Extract from the listing each line in which the word "para" appears.

§ **Given data**
==*==

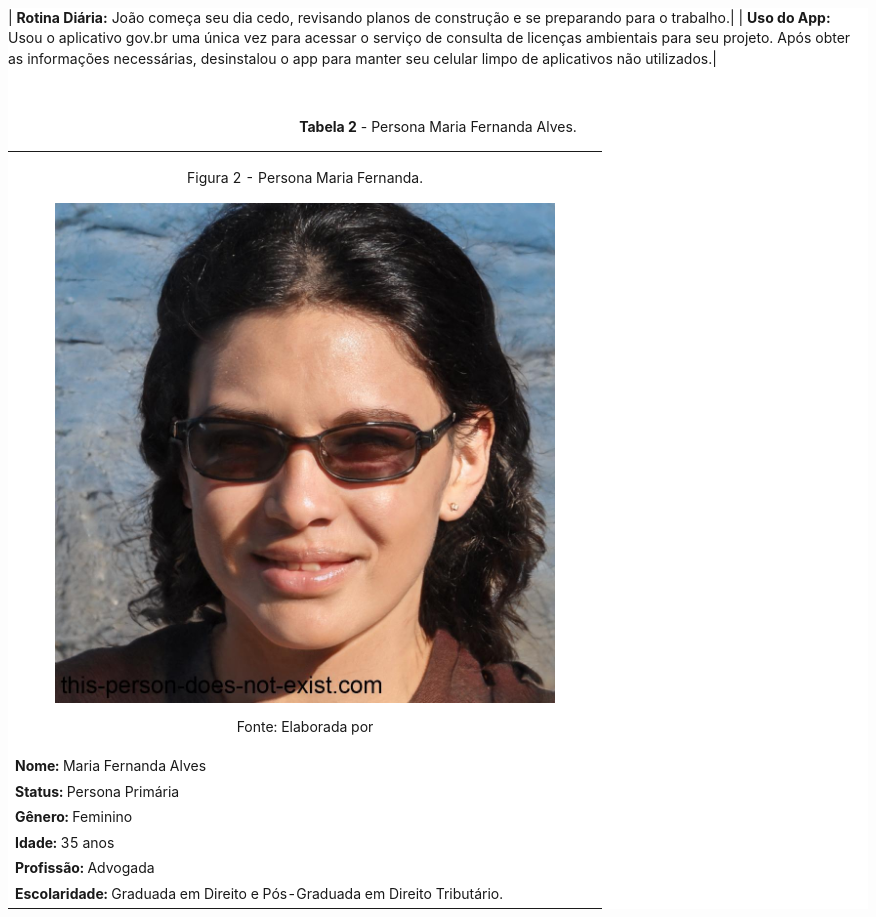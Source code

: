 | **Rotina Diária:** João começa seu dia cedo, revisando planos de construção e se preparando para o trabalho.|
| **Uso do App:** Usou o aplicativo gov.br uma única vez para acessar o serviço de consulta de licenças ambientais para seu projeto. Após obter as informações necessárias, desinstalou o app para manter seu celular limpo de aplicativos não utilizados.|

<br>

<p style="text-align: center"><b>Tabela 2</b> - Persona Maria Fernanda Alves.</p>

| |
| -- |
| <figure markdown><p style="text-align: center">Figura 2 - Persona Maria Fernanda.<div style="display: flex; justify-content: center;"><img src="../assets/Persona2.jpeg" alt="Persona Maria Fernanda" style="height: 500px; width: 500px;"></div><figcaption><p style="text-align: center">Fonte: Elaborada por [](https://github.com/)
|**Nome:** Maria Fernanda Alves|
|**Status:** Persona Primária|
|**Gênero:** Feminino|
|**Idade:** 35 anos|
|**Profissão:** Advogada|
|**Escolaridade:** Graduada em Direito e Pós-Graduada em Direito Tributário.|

==*==

§ **Output of the task**
: | **Rotina Diária:** João começa seu dia cedo, revisando planos de construção e se preparando para o trabalho.|
| **Uso do App:** Usou o aplicativo gov.br uma única vez para acessar o serviço de consulta de licenças ambientais para seu projeto. Após obter as informações necessárias, desinstalou o app para manter seu celular limpo de aplicativos não utilizados.|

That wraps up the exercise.